Die Mühle stammt aus Frankreich, das Know-how aus langjähriger Erfahrung und einem regen Austausch mit Gleichgesinnten: Max Knecht, ursprünglich aus dem Zürcher Oberland, fand nach einer Elektrikerlehre und der Bewirtschaftung eines Bergbetriebes seine Berufung im Tal – mit dem Fokus auf Direktvermarktung, Fruchtfolgevielfalt und bewusster Investition. Um Kosten zu sparen, werden die meisten Maschinen zugemietet. Der Pachtbetrieb steht 2028 zur Neuverhandlung an. Bis dahin setzen Max und Brigitta Knecht auf Wissenstransfer an die nächste Generation und helfen gerne mit, wenn’s brennt.
Wein mit Persönlichkeit – Domaine Montimbert, Lavaux (VD)
Am steilen Hang, hoch über dem Genfersee liegt das zu Hause der gebürtigen Thurgauerin Christin Rütsche. Die ausgebildete Drogistin fand über ein Porträt in einem Zeitungsausschnitt zum Weinbau. Sie absolvierte im Lavaux-Gebiet ein Praktikum in den Reben und studierte an der Fachhochschule in Changins die Weinproduktion vom Rebstock bis zur Lieferung an die Konsumenten.
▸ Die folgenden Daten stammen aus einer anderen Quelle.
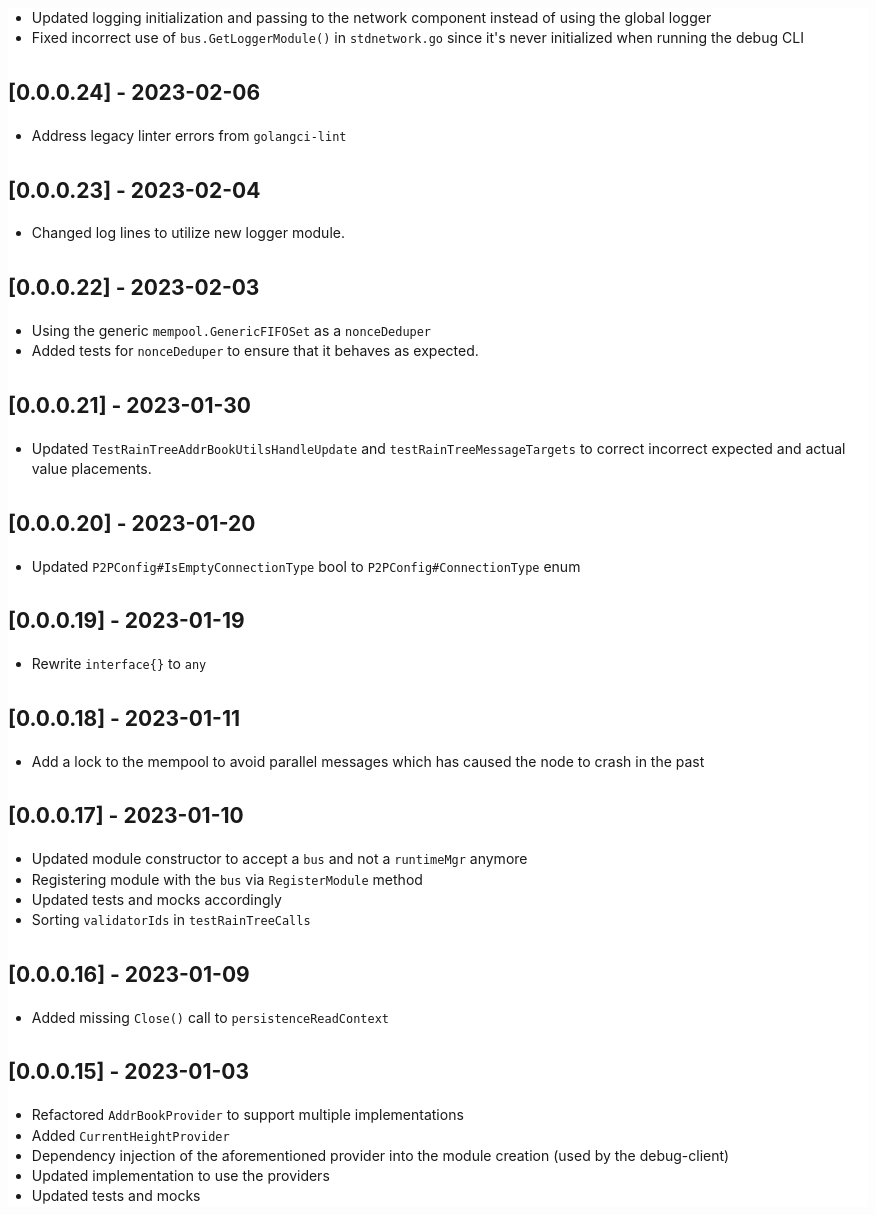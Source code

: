 - Updated logging initialization and passing to the network component instead of using the global logger
- Fixed incorrect use of `bus.GetLoggerModule()` in `stdnetwork.go` since it's never initialized when running the debug CLI

## [0.0.0.24] - 2023-02-06

- Address legacy linter errors from `golangci-lint`

## [0.0.0.23] - 2023-02-04

- Changed log lines to utilize new logger module.

## [0.0.0.22] - 2023-02-03

- Using the generic `mempool.GenericFIFOSet` as a `nonceDeduper`
- Added tests for `nonceDeduper` to ensure that it behaves as expected.

## [0.0.0.21] - 2023-01-30

- Updated `TestRainTreeAddrBookUtilsHandleUpdate` and `testRainTreeMessageTargets` to correct incorrect expected and actual value placements.

## [0.0.0.20] - 2023-01-20

- Updated `P2PConfig#IsEmptyConnectionType` bool to `P2PConfig#ConnectionType` enum

## [0.0.0.19] - 2023-01-19

- Rewrite `interface{}` to `any`
## [0.0.0.18] - 2023-01-11

- Add a lock to the mempool to avoid parallel messages which has caused the node to crash in the past

## [0.0.0.17] - 2023-01-10

- Updated module constructor to accept a `bus` and not a `runtimeMgr` anymore
- Registering module with the `bus` via `RegisterModule` method
- Updated tests and mocks accordingly
- Sorting `validatorIds` in `testRainTreeCalls`

## [0.0.0.16] - 2023-01-09

- Added missing `Close()` call to `persistenceReadContext`

## [0.0.0.15] - 2023-01-03

- Refactored `AddrBookProvider` to support multiple implementations
- Added `CurrentHeightProvider`
- Dependency injection of the aforementioned provider into the module creation (used by the debug-client)
- Updated implementation to use the providers
- Updated tests and mocks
Nach internationalen Erfahrungen als Önologin und Kellermeistern kam Christin Rüsche an ihren Ursprung zurück. 2018 bekam sie die Gelegenheit den ehemaligen Praktikumsbetrieb «Domaine Montimbert» im Lavaux Gebiet zu pachten und als selbständige Winzerin zu arbeiten.
Auf zwei Hektaren pflegt sie 13 Rebsorten, aus denen sie neun charaktervolle Weine keltert – sortenrein oder als Assemblage. Alles wird von Hand gemacht, im eigenen Keller ausgebaut und direkt an Endkundinnen und -kunden oder Restaurants verkauft. Mund-zu-Mund-Propaganda ist bislang die stärkste Werbeform.
Rütsche lebt nicht nur für den Wein, sondern auch für die Kulinarik. In Italien entdeckte sie ihre Leidenschaft für Pasta und Focaccia, die sie heute in Workshops gemeinsam mit ihren Weinen vermittelt. «Die Verbindung von Essen und Wein fasziniert mich», sagt sie. Der Betrieb ist klein, doch mit viel Herzblut geführt – getragen von Familie, Freunden und einem Mitarbeiter während den Sommermonaten.
www.montimbert.ch
Fazit: Inspiration aus der Romandie
Die drei Betriebe zeigen eindrücklich, wie innovative Vermarktungsideen, handwerkliches Können und nachhaltiges Denken zusammenwirken können. Die Exkursion bot wertvolle Impulse: für die eigene Betriebsgestaltung, für mutige Schritte in der Direktvermarktung – und für den bewussten Blick über den Tellerrand.